[Assignment] Print, exactly as they appear in the listing below, the lines from the line with "- ES2020 target with DOM types" to the line with "- jsdom environment for browser APIs", with both end lines kept.

[Source material]
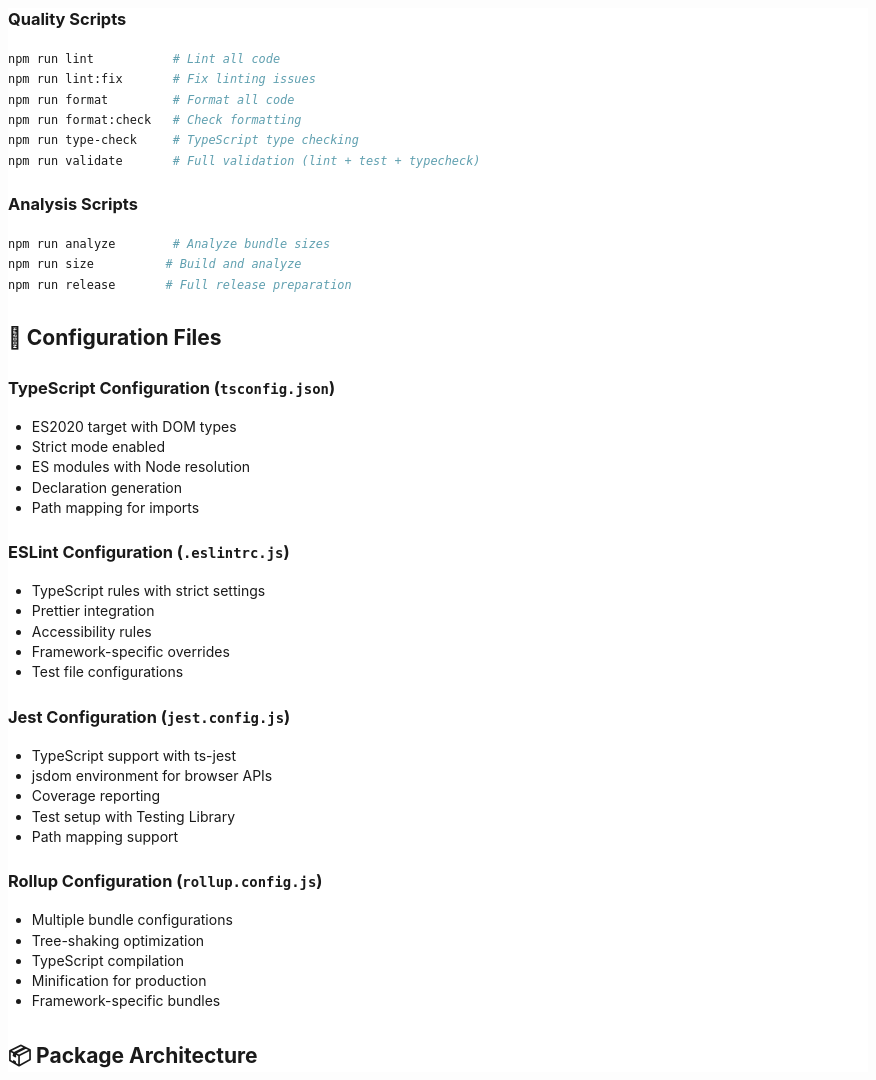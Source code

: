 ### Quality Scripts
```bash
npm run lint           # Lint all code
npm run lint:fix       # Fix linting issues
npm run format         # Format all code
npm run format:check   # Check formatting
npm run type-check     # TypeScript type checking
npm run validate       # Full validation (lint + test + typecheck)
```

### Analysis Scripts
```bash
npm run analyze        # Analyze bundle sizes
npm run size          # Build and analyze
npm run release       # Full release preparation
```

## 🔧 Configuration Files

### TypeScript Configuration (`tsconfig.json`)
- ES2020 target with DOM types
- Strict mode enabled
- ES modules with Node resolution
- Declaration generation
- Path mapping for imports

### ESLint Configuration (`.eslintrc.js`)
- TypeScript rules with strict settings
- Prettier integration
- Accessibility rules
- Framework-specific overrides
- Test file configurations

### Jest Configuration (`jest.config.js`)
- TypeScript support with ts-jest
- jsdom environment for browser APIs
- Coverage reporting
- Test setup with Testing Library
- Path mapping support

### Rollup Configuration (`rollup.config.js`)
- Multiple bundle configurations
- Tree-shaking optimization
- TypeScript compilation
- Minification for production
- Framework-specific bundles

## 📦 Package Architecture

[Task output]
- ES2020 target with DOM types
- Strict mode enabled
- ES modules with Node resolution
- Declaration generation
- Path mapping for imports

### ESLint Configuration (`.eslintrc.js`)
- TypeScript rules with strict settings
- Prettier integration
- Accessibility rules
- Framework-specific overrides
- Test file configurations

### Jest Configuration (`jest.config.js`)
- TypeScript support with ts-jest
- jsdom environment for browser APIs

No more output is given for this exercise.